Example with Per-Prompt Gleaning

- name: process_job_application
  type: parallel_map
  prompts:
    - name: extract_skills
      prompt: "Given the following resume: '{{ input.resume }}', list the top 5 relevant skills for a software engineering position."
      output_keys:
        - skills
      gleaning:
        num_rounds: 1
        validation_prompt: |
          Confirm the skills list contains **exactly** 5 distinct skills and each skill is one or two words long.
      model: gpt-4o-mini
    - name: calculate_experience
      prompt: "Based on the work history in this resume: '{{ input.resume }}', calculate the total years of relevant experience for a software engineering role."
      output_keys:
        - years_experience
      gleaning:
        num_rounds: 2
        validation_prompt: |
          Verify that the years of experience is a non-negative number and round to one decimal place if necessary.
    - name: evaluate_cultural_fit
      prompt: "Analyze the following cover letter: '{{ input.cover_letter }}'. Rate the candidate's potential cultural fit on a scale of 1-10, where 10 is the highest."
      output_keys:
        - cultural_fit_score
      model: gpt-4o-mini
  output:
    schema:
      skills: list[string]
      years_experience: float
      cultural_fit_score: integer
frame = frame.parallel_map(
    name="process_job_application",
    prompts=[
        {
            "name": "extract_skills",
            "prompt": "Given the following resume: '{{ input.resume }}', list the top 5 relevant skills for a software engineering position.",
            "output_keys": ["skills"],
            "gleaning": {
                "num_rounds": 1,
                "validation_prompt": "Confirm the skills list contains **exactly** 5 distinct skills and each skill is one or two words long.",
            },
            "model": "gpt-4o-mini",
        },
        {
            "name": "calculate_experience",
            "prompt": "Based on the work history in this resume: '{{ input.resume }}', calculate the total years of relevant experience for a software engineering role.",
            "output_keys": ["years_experience"],
            "gleaning": {
                "num_rounds": 2,
                "validation_prompt": "Verify that the years of experience is a non-negative number and round to one decimal place if necessary.",
            },
        },
        {
            "name": "evaluate_cultural_fit",
            "prompt": "Analyze the following cover letter: '{{ input.cover_letter }}'. Rate the candidate's potential cultural fit on a scale of 1-10, where 10 is the highest.",
            "output_keys": ["cultural_fit_score"],
            "model": "gpt-4o-mini",
        },
    ],
    output={
        "schema": {
            "skills": "list[string]",
            "years_experience": "float",
            "cultural_fit_score": "integer",
        }
    },
)

In this configuration, only the extract_skills and calculate_experience prompts use gleaning.
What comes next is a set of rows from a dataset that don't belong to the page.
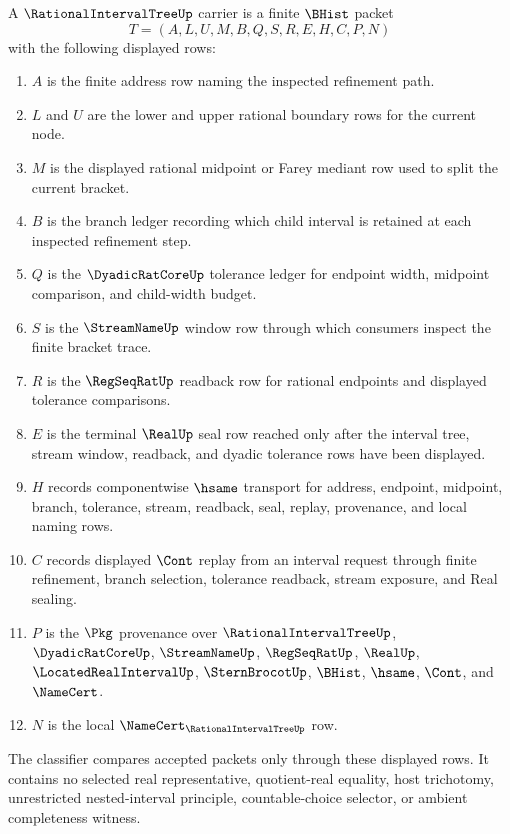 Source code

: \begin{definition}
\label{def:rational-interval-tree-carrier}
A $\RationalIntervalTreeUp$ carrier is a finite $\BHist$ packet
$$
T=(A,L,U,M,B,Q,S,R,E,H,C,P,N)
$$
with the following displayed rows:
\begin{enumerate}
\item $A$ is the finite address row naming the inspected refinement path.
\item $L$ and $U$ are the lower and upper rational boundary rows for the current node.
\item $M$ is the displayed rational midpoint or Farey mediant row used to split the current bracket.
\item $B$ is the branch ledger recording which child interval is retained at each inspected refinement step.
\item $Q$ is the $\DyadicRatCoreUp$ tolerance ledger for endpoint width, midpoint comparison, and child-width budget.
\item $S$ is the $\StreamNameUp$ window row through which consumers inspect the finite bracket trace.
\item $R$ is the $\RegSeqRatUp$ readback row for rational endpoints and displayed tolerance comparisons.
\item $E$ is the terminal $\RealUp$ seal row reached only after the interval tree, stream window, readback, and dyadic tolerance rows have been displayed.
\item $H$ records componentwise $\hsame$ transport for address, endpoint, midpoint, branch, tolerance, stream, readback, seal, replay, provenance, and local naming rows.
\item $C$ records displayed $\Cont$ replay from an interval request through finite refinement, branch selection, tolerance readback, stream exposure, and Real sealing.
\item $P$ is the $\Pkg$ provenance over $\RationalIntervalTreeUp$, $\DyadicRatCoreUp$, $\StreamNameUp$, $\RegSeqRatUp$, $\RealUp$, $\LocatedRealIntervalUp$, $\SternBrocotUp$, $\BHist$, $\hsame$, $\Cont$, and $\NameCert$.
\item $N$ is the local $\NameCert_{\RationalIntervalTreeUp}$ row.
\end{enumerate}
The classifier compares accepted packets only through these displayed rows. It contains no selected real representative, quotient-real equality, host trichotomy, unrestricted nested-interval principle, countable-choice selector, or ambient completeness witness.
\end{definition}

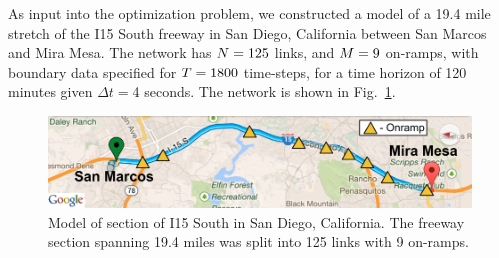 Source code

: As input into the optimization problem, we constructed a model of
a 19.4 mile stretch of the I15 South freeway in San Diego,
California between San Marcos and Mira Mesa. The network has $N=125$ links, and $M=9$ on-ramps,
with boundary data specified for $T=1800$ time-steps,
for a time horizon of 120 minutes given $\Delta t=$4 seconds.
The network is shown in Fig.~\ref{fig:Model-of-section}.
\begin{figure}
\centering%
\includegraphics[width=0.65\columnwidth]{previous-articles/adjoint/images/map}%
\caption{Model of section of I15 South in San Diego, California. The freeway section spanning 19.4 miles was split into 125 links with 9 on-ramps.}%
\label{fig:Model-of-section}
\end{figure}


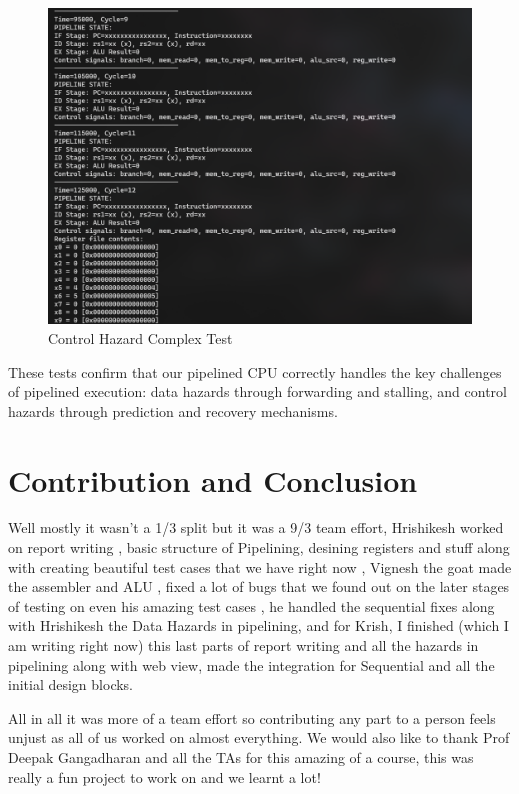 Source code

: \documentclass{article}
\numberwithin{figure}{section}
\numberwithin{table}{section}
\begin{document}
\begin{figure}[H]
    \centering
    \includegraphics[width=0.95\linewidth]{pipe_test7.png}
    \caption{Control Hazard Complex Test}
    \label{fig:pipe-test7}
\end{figure}

These tests confirm that our pipelined CPU correctly handles the key challenges of pipelined execution: data hazards through forwarding and stalling, and control hazards through prediction and recovery mechanisms.



\section{Contribution and Conclusion}

Well mostly it wasn't a 1/3 split but it was a 9/3 team effort, Hrishikesh worked on report writing , basic structure of Pipelining, desining registers and stuff along with creating beautiful test cases that we have right now , Vignesh the goat made the assembler and ALU , fixed a lot of bugs that we found out on the later stages of testing on even his amazing test cases , he handled the sequential fixes along with Hrishikesh the Data Hazards in pipelining, and for Krish, I finished (which I am writing right now) this last parts of report writing and all the hazards in pipelining along with web view, made the integration for Sequential and all the initial design blocks.

All in all it was more of a team effort so contributing any part to a person feels unjust as all of us worked on almost everything. We would also like to thank Prof Deepak Gangadharan and all the TAs for this amazing of a course, this was really a fun project to work on and we learnt a lot!
\end{document}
Each prompt's validator runs immediately after its own LLM call and before the overall outputs are merged.

Best Practices

  1. Independent Transformations: Prompts must be truly independent of each other; they cannot reference each other's outputs.
  2. Output Schema Alignment: The output schema must capture all fields generated by the individual prompts.
  3. Lightweight Validators: When using per-prompt gleaning, keep validation prompts concise to limit cost and latency overhead.